ASSIGNED TASK —
Whenever a line of the entries below holds the string "https", copy that line and return it.

Saved entries —

※

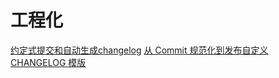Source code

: # 工程化

[约定式提交和自动生成changelog](https://betgar.github.io/2019/05/20/frontend-little-tangle-conventional-commit-and-generate-changelog/)
[从 Commit 规范化到发布自定义 CHANGELOG 模版](https://juejin.cn/post/6844903888072654856)
[](https://blog.cmyr.ltd/archives/caf24092.html)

※

WRITTEN SOLUTION —
[约定式提交和自动生成changelog](https://betgar.github.io/2019/05/20/frontend-little-tangle-conventional-commit-and-generate-changelog/)
[从 Commit 规范化到发布自定义 CHANGELOG 模版](https://juejin.cn/post/6844903888072654856)
[](https://blog.cmyr.ltd/archives/caf24092.html)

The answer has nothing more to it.